Material for this exercise:

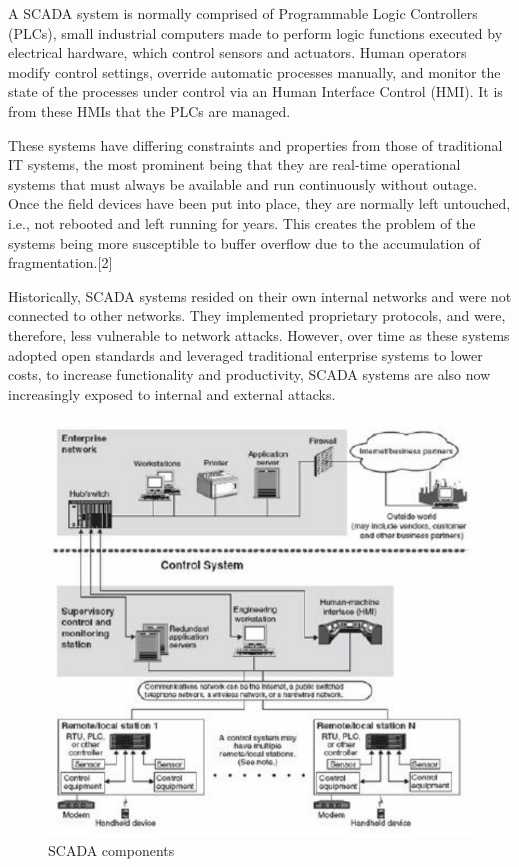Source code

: \documentclass[11pt,]{article}
\begin{document}
A SCADA system is normally comprised of Programmable Logic Controllers
(PLCs), small industrial computers made to perform logic functions
executed by electrical hardware, which control sensors and actuators.
Human operators modify control settings, override automatic processes
manually, and monitor the state of the processes under control via an
Human Interface Control (HMI). It is from these HMIs that the PLCs are
managed.

These systems have differing constraints and properties from those of
traditional IT systems, the most prominent being that they are real-time
operational systems that must always be available and run continuously
without outage. Once the field devices have been put into place, they
are normally left untouched, i.e., not rebooted and left running for
years. This creates the problem of the systems being more susceptible to
buffer overflow due to the accumulation of fragmentation.{[}2{]}

Historically, SCADA systems resided on their own internal networks and
were not connected to other networks. They implemented proprietary
protocols, and were, therefore, less vulnerable to network attacks.
However, over time as these systems adopted open standards and leveraged
traditional enterprise systems to lower costs, to increase functionality
and productivity, SCADA systems are also now increasingly exposed to
internal and external attacks.

\begin{figure}

{\centering \includegraphics{thesis_files/figure-latex/unnamed-chunk-4-1} 

}

\caption{SCADA components}\label{fig:unnamed-chunk-4}
\end{figure}
\end{document}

Work instructions:
Print each line, starting with the one that contains "operational systems that" and ending with the last line of the data, exactly as it stands and with no other lines.

Response area:
operational systems that must always be available and run continuously
without outage. Once the field devices have been put into place, they
are normally left untouched, i.e., not rebooted and left running for
years. This creates the problem of the systems being more susceptible to
buffer overflow due to the accumulation of fragmentation.{[}2{]}

Historically, SCADA systems resided on their own internal networks and
were not connected to other networks. They implemented proprietary
protocols, and were, therefore, less vulnerable to network attacks.
However, over time as these systems adopted open standards and leveraged
traditional enterprise systems to lower costs, to increase functionality
and productivity, SCADA systems are also now increasingly exposed to
internal and external attacks.

\begin{figure}

{\centering \includegraphics{thesis_files/figure-latex/unnamed-chunk-4-1} 

}

\caption{SCADA components}\label{fig:unnamed-chunk-4}
\end{figure}
\end{document}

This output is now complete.